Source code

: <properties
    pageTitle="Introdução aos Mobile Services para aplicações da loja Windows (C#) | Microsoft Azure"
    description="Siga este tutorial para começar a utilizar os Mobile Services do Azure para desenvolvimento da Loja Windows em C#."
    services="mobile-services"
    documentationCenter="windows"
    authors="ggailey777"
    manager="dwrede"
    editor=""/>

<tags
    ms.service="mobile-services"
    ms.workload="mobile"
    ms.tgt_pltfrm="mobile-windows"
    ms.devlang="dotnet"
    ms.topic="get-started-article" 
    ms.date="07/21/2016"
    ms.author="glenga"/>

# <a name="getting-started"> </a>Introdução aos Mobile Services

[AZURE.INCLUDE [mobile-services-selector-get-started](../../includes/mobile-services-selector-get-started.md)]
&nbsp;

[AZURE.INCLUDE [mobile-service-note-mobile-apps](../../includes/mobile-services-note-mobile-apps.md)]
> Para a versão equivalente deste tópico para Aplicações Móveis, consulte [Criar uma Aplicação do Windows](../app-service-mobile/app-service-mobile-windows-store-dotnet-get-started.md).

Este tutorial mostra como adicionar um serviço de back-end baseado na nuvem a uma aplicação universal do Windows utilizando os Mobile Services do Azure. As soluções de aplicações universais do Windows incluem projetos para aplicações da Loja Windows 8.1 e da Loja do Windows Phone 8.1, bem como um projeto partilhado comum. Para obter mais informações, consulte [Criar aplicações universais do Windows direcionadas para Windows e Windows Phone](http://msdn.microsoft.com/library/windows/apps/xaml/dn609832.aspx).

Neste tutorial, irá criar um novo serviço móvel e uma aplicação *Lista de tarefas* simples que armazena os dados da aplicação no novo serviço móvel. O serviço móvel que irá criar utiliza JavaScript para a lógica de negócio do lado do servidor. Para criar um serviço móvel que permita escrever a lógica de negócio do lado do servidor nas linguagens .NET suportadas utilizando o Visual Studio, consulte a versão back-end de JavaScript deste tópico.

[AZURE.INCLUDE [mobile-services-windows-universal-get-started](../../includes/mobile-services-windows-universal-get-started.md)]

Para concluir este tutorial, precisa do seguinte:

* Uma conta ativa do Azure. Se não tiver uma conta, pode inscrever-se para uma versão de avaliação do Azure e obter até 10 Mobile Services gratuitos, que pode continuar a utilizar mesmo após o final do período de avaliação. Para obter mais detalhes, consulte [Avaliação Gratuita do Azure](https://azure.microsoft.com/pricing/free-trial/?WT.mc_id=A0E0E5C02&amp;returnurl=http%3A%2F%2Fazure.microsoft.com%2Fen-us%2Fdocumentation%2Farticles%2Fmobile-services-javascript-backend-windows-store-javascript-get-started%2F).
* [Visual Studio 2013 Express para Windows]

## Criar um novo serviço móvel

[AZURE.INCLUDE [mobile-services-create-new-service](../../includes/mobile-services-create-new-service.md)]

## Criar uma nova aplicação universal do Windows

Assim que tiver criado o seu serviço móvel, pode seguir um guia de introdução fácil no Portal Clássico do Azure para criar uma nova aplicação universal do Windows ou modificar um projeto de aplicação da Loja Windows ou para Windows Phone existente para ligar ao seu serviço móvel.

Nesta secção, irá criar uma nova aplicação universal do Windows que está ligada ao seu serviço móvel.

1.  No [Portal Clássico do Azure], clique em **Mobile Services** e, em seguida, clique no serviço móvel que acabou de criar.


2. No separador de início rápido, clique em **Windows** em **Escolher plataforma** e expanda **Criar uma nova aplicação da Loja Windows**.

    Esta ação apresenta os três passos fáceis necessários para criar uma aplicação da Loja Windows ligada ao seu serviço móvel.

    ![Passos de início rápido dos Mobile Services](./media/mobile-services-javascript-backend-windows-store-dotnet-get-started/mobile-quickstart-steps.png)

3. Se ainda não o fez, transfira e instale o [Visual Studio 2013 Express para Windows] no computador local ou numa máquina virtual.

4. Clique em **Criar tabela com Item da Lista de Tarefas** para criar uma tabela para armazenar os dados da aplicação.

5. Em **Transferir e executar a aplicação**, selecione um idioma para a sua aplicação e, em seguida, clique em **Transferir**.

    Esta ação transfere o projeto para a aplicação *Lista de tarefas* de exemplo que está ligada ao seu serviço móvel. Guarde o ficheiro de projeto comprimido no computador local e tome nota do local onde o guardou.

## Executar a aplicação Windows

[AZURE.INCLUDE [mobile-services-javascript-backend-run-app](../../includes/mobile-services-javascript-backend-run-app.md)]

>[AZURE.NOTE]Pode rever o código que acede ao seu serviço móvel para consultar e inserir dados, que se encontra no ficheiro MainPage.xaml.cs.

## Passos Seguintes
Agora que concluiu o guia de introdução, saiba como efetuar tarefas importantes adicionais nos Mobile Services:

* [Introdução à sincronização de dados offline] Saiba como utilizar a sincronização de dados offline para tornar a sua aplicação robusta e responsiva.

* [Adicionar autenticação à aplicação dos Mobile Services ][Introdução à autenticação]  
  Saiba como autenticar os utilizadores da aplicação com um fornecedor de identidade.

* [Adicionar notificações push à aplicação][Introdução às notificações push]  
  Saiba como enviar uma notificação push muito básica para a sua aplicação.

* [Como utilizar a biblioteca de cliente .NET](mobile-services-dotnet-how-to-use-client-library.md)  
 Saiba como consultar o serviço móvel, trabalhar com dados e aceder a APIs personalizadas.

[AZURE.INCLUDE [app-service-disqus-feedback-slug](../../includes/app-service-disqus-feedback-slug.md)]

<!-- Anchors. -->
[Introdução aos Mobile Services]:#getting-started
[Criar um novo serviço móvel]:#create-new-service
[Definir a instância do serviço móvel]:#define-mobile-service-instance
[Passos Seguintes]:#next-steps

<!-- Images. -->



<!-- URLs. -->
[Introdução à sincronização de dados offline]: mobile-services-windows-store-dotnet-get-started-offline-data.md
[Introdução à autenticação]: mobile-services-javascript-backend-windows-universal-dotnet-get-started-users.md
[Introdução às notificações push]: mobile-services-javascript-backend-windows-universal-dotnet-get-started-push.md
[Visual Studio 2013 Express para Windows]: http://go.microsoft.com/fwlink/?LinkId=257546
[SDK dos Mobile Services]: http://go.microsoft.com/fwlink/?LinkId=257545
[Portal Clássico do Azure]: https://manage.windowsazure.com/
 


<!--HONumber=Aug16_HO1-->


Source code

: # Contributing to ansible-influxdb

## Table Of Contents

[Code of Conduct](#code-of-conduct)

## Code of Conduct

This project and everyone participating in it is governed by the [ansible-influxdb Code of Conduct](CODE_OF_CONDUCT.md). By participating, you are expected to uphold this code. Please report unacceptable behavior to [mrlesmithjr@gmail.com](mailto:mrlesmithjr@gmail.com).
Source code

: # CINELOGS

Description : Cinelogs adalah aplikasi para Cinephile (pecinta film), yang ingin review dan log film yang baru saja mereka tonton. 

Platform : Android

ACTIVITY:
Would you restate each of the entries word for word?

SOLVED EXERCISE:
Source code

: <properties
    pageTitle="Introdução aos Mobile Services para aplicações da loja Windows (C#) | Microsoft Azure"
    description="Siga este tutorial para começar a utilizar os Mobile Services do Azure para desenvolvimento da Loja Windows em C#."
    services="mobile-services"
    documentationCenter="windows"
    authors="ggailey777"
    manager="dwrede"
    editor=""/>

<tags
    ms.service="mobile-services"
    ms.workload="mobile"
    ms.tgt_pltfrm="mobile-windows"
    ms.devlang="dotnet"
    ms.topic="get-started-article" 
    ms.date="07/21/2016"
    ms.author="glenga"/>

# <a name="getting-started"> </a>Introdução aos Mobile Services

[AZURE.INCLUDE [mobile-services-selector-get-started](../../includes/mobile-services-selector-get-started.md)]
&nbsp;

[AZURE.INCLUDE [mobile-service-note-mobile-apps](../../includes/mobile-services-note-mobile-apps.md)]
> Para a versão equivalente deste tópico para Aplicações Móveis, consulte [Criar uma Aplicação do Windows](../app-service-mobile/app-service-mobile-windows-store-dotnet-get-started.md).

Este tutorial mostra como adicionar um serviço de back-end baseado na nuvem a uma aplicação universal do Windows utilizando os Mobile Services do Azure. As soluções de aplicações universais do Windows incluem projetos para aplicações da Loja Windows 8.1 e da Loja do Windows Phone 8.1, bem como um projeto partilhado comum. Para obter mais informações, consulte [Criar aplicações universais do Windows direcionadas para Windows e Windows Phone](http://msdn.microsoft.com/library/windows/apps/xaml/dn609832.aspx).

Neste tutorial, irá criar um novo serviço móvel e uma aplicação *Lista de tarefas* simples que armazena os dados da aplicação no novo serviço móvel. O serviço móvel que irá criar utiliza JavaScript para a lógica de negócio do lado do servidor. Para criar um serviço móvel que permita escrever a lógica de negócio do lado do servidor nas linguagens .NET suportadas utilizando o Visual Studio, consulte a versão back-end de JavaScript deste tópico.

[AZURE.INCLUDE [mobile-services-windows-universal-get-started](../../includes/mobile-services-windows-universal-get-started.md)]

Para concluir este tutorial, precisa do seguinte:

* Uma conta ativa do Azure. Se não tiver uma conta, pode inscrever-se para uma versão de avaliação do Azure e obter até 10 Mobile Services gratuitos, que pode continuar a utilizar mesmo após o final do período de avaliação. Para obter mais detalhes, consulte [Avaliação Gratuita do Azure](https://azure.microsoft.com/pricing/free-trial/?WT.mc_id=A0E0E5C02&amp;returnurl=http%3A%2F%2Fazure.microsoft.com%2Fen-us%2Fdocumentation%2Farticles%2Fmobile-services-javascript-backend-windows-store-javascript-get-started%2F).
* [Visual Studio 2013 Express para Windows]

## Criar um novo serviço móvel

[AZURE.INCLUDE [mobile-services-create-new-service](../../includes/mobile-services-create-new-service.md)]

## Criar uma nova aplicação universal do Windows

Assim que tiver criado o seu serviço móvel, pode seguir um guia de introdução fácil no Portal Clássico do Azure para criar uma nova aplicação universal do Windows ou modificar um projeto de aplicação da Loja Windows ou para Windows Phone existente para ligar ao seu serviço móvel.

Nesta secção, irá criar uma nova aplicação universal do Windows que está ligada ao seu serviço móvel.

1.  No [Portal Clássico do Azure], clique em **Mobile Services** e, em seguida, clique no serviço móvel que acabou de criar.


2. No separador de início rápido, clique em **Windows** em **Escolher plataforma** e expanda **Criar uma nova aplicação da Loja Windows**.

    Esta ação apresenta os três passos fáceis necessários para criar uma aplicação da Loja Windows ligada ao seu serviço móvel.

    ![Passos de início rápido dos Mobile Services](./media/mobile-services-javascript-backend-windows-store-dotnet-get-started/mobile-quickstart-steps.png)

3. Se ainda não o fez, transfira e instale o [Visual Studio 2013 Express para Windows] no computador local ou numa máquina virtual.

4. Clique em **Criar tabela com Item da Lista de Tarefas** para criar uma tabela para armazenar os dados da aplicação.

5. Em **Transferir e executar a aplicação**, selecione um idioma para a sua aplicação e, em seguida, clique em **Transferir**.

    Esta ação transfere o projeto para a aplicação *Lista de tarefas* de exemplo que está ligada ao seu serviço móvel. Guarde o ficheiro de projeto comprimido no computador local e tome nota do local onde o guardou.

## Executar a aplicação Windows

[AZURE.INCLUDE [mobile-services-javascript-backend-run-app](../../includes/mobile-services-javascript-backend-run-app.md)]

>[AZURE.NOTE]Pode rever o código que acede ao seu serviço móvel para consultar e inserir dados, que se encontra no ficheiro MainPage.xaml.cs.

## Passos Seguintes
Agora que concluiu o guia de introdução, saiba como efetuar tarefas importantes adicionais nos Mobile Services:

* [Introdução à sincronização de dados offline] Saiba como utilizar a sincronização de dados offline para tornar a sua aplicação robusta e responsiva.

* [Adicionar autenticação à aplicação dos Mobile Services ][Introdução à autenticação]  
  Saiba como autenticar os utilizadores da aplicação com um fornecedor de identidade.

* [Adicionar notificações push à aplicação][Introdução às notificações push]  
  Saiba como enviar uma notificação push muito básica para a sua aplicação.

* [Como utilizar a biblioteca de cliente .NET](mobile-services-dotnet-how-to-use-client-library.md)  
 Saiba como consultar o serviço móvel, trabalhar com dados e aceder a APIs personalizadas.

[AZURE.INCLUDE [app-service-disqus-feedback-slug](../../includes/app-service-disqus-feedback-slug.md)]

<!-- Anchors. -->
[Introdução aos Mobile Services]:#getting-started
[Criar um novo serviço móvel]:#create-new-service
[Definir a instância do serviço móvel]:#define-mobile-service-instance
[Passos Seguintes]:#next-steps

<!-- Images. -->



<!-- URLs. -->
[Introdução à sincronização de dados offline]: mobile-services-windows-store-dotnet-get-started-offline-data.md
[Introdução à autenticação]: mobile-services-javascript-backend-windows-universal-dotnet-get-started-users.md
[Introdução às notificações push]: mobile-services-javascript-backend-windows-universal-dotnet-get-started-push.md
[Visual Studio 2013 Express para Windows]: http://go.microsoft.com/fwlink/?LinkId=257546
[SDK dos Mobile Services]: http://go.microsoft.com/fwlink/?LinkId=257545
[Portal Clássico do Azure]: https://manage.windowsazure.com/
 


<!--HONumber=Aug16_HO1-->


Source code

: # Contributing to ansible-influxdb

## Table Of Contents

[Code of Conduct](#code-of-conduct)

## Code of Conduct

This project and everyone participating in it is governed by the [ansible-influxdb Code of Conduct](CODE_OF_CONDUCT.md). By participating, you are expected to uphold this code. Please report unacceptable behavior to [mrlesmithjr@gmail.com](mailto:mrlesmithjr@gmail.com).
Source code

: # CINELOGS

Description : Cinelogs adalah aplikasi para Cinephile (pecinta film), yang ingin review dan log film yang baru saja mereka tonton. 

Platform : Android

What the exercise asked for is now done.